Jamie pauses in his brushwork, looks up at Nima and then at the waiting ponies. They are so smothered in decoration that he wonders how they can see past the rosettes.

  Khenpo Nima shrugs. “The boys have seen you riding about town but, of course, Ying-gi-li don’t know the horse’s tail from its ears.”

  “Arse from its elbow,” retorts Jamie, icily.

  “What?”

  “Don’t know its arse from its elbow. They say that, do they?”

  “So I hear . . .” begins the monk.

  “Well, they’re about to bloody learn otherwise.”

  In a moment, Jamie is striding towards the ponies and the crowd sees, whistling with delight.

  A musket cracks a blue wisp into the air. A dozen ponies start, eyes bulging and ears back as the riders kick. The hard ground clacks beneath the hoofs, the children screech: “Jemmy! Jemmy!” Jyeko jumps up, laughing, as the ponies career around the marker rocks; even the Abbot, beaming, gets stiffly to his feet. The young Khampa men press hard on their ponies’ flanks, thrash as hard as they can in their soft boots, pushing at the turn, bawling in Jamie’s ear, yelling obscenities, laughter and splendid curses.

  Then into the last straight, smack in front of the village crowd, almost trampling the children, pelting towards the red silk scarf on its post. (Heaven knows how Jamie won: maybe his pony was so alarmed at the bizarre foreign rider that it sped frantically, or perhaps his arm was a fraction longer at the grab. Maybe they let him win for the fun of it.) With a splendid lunge he seizes the scarf. And before he himself quite realizes, Jamie is parading on his skipping pony before the wild village, flourishing the red scarf over his head.

  “Pretty girl!” roars Jyeko. “Jemmy’s pretty girl!”

  “Jemmy!” yells Khenpo Nima. “You must choose, you must give it to your pretty girl!”

  “I haven’t got one,” laughs Jamie, as the pony circles.

  “Yes, of course, in your house,” Nima bellows back. “There she is!”

  Jamie sees Puton standing apart as always at the crowd’s end.
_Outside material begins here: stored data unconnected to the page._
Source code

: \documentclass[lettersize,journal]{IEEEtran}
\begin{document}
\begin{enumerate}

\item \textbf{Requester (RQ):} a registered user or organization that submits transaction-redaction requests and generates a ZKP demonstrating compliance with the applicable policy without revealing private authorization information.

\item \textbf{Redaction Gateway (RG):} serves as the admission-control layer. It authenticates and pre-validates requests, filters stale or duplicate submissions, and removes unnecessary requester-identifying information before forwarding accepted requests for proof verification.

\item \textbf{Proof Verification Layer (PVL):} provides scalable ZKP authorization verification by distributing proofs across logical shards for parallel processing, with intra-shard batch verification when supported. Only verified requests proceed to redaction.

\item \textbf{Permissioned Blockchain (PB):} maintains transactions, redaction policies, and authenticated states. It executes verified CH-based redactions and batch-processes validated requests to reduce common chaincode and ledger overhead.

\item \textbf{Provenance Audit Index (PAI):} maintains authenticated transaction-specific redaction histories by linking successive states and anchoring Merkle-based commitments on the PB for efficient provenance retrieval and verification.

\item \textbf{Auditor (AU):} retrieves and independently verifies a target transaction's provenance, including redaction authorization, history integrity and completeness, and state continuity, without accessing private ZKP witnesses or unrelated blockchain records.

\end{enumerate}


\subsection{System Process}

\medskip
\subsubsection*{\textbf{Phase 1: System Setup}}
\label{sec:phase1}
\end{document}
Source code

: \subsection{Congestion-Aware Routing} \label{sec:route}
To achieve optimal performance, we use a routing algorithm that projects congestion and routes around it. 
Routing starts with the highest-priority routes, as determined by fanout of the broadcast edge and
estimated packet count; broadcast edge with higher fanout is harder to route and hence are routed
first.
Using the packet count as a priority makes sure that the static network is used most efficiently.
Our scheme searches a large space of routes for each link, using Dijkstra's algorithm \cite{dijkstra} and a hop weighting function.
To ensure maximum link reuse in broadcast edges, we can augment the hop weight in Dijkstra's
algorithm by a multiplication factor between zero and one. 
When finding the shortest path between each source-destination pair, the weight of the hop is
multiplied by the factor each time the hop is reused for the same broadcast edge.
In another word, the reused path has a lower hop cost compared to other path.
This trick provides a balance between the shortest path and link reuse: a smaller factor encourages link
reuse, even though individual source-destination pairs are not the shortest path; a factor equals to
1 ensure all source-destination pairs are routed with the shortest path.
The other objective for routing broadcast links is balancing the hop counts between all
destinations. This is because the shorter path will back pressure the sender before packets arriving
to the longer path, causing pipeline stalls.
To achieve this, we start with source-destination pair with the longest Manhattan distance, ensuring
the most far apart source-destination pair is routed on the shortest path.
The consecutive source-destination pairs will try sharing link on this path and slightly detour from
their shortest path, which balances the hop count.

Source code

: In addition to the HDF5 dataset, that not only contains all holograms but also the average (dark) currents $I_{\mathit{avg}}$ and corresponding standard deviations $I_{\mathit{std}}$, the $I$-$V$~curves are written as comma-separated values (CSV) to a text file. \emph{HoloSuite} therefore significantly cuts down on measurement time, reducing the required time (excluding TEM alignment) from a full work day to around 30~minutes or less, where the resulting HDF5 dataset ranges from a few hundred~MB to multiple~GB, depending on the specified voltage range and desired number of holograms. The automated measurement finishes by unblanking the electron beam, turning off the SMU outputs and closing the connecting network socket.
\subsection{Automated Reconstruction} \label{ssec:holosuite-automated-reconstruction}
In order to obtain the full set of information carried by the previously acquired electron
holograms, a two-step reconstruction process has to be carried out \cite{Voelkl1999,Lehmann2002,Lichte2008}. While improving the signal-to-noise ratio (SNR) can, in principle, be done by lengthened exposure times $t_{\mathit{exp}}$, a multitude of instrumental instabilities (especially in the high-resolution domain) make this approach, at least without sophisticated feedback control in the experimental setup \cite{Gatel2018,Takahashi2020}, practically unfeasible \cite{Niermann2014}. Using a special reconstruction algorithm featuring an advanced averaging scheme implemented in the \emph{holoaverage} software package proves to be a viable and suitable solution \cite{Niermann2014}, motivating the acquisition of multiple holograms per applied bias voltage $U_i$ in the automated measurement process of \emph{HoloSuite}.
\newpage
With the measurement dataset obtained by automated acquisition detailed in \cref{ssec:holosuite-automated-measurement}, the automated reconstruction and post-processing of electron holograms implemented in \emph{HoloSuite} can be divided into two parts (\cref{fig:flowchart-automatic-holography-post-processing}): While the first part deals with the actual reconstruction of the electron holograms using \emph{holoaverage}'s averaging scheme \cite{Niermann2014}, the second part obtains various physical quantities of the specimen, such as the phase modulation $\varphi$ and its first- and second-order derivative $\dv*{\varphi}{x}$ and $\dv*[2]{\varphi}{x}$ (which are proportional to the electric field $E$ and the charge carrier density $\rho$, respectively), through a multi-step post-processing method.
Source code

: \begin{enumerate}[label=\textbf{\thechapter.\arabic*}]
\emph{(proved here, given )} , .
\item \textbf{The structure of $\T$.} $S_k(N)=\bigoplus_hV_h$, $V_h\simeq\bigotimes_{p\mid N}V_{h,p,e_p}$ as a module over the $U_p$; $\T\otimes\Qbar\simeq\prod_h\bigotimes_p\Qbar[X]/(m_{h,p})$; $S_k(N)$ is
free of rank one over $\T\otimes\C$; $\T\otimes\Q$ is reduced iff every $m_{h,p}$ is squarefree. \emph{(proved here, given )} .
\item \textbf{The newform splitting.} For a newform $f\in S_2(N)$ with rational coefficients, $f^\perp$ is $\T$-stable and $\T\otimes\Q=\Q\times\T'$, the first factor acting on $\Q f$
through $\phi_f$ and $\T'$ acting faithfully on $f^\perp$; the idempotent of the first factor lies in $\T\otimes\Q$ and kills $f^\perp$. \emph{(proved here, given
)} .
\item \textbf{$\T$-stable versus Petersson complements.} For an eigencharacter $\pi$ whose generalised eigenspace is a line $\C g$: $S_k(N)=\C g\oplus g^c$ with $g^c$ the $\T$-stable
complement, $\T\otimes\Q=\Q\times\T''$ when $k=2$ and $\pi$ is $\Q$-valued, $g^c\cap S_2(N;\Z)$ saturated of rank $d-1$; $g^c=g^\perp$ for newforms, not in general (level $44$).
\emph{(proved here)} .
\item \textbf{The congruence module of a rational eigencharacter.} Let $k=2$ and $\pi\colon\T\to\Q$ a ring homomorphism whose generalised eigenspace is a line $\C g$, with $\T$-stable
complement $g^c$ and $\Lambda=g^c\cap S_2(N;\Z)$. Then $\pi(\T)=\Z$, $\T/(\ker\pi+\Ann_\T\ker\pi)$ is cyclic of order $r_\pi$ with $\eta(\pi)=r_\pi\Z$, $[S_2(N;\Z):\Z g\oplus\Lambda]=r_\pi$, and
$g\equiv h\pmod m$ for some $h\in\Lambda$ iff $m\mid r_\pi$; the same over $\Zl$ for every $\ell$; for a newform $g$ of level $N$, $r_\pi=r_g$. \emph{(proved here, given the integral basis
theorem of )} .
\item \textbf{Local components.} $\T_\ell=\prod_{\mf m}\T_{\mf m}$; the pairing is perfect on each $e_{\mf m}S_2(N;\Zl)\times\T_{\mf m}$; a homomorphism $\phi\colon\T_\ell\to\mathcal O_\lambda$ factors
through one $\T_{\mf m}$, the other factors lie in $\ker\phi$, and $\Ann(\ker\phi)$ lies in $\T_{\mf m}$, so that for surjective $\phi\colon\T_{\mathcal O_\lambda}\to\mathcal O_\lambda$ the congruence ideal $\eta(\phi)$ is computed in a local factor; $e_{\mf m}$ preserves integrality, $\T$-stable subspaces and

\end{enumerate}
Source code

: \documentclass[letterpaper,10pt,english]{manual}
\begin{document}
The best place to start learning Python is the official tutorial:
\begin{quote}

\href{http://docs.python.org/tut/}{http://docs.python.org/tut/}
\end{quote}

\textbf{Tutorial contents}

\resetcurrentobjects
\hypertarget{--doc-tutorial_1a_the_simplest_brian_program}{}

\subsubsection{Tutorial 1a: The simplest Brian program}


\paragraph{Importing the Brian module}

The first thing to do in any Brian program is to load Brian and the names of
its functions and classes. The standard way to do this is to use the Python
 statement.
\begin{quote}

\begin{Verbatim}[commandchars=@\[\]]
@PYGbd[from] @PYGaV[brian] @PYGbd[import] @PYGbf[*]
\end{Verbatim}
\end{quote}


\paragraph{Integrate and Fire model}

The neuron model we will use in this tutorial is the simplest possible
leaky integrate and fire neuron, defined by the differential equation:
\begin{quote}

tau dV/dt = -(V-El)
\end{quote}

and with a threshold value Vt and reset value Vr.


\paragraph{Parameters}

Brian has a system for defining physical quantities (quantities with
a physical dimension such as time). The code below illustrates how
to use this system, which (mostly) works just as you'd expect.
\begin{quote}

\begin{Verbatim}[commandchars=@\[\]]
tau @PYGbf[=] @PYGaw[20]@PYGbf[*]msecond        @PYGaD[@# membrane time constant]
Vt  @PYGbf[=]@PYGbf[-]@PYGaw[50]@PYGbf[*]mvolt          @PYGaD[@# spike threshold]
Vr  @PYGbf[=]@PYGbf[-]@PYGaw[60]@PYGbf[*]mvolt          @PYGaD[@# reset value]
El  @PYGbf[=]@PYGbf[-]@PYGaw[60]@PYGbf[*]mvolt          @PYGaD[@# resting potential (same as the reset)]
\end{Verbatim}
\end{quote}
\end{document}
Careless and delirious, he neither wonders nor hesitates. He jerks on the braided neck-rein, pushing the pony along in front of the crowd. Then, in a swift movement, he drapes the scarf across Puton’s shoulder as he passes.

  For an instant, the noise falters and almost dies to silence. Until someone bursts out laughing and applauding:

  “Yes, bravo, Mr. Jemmy! Bravo the rider!”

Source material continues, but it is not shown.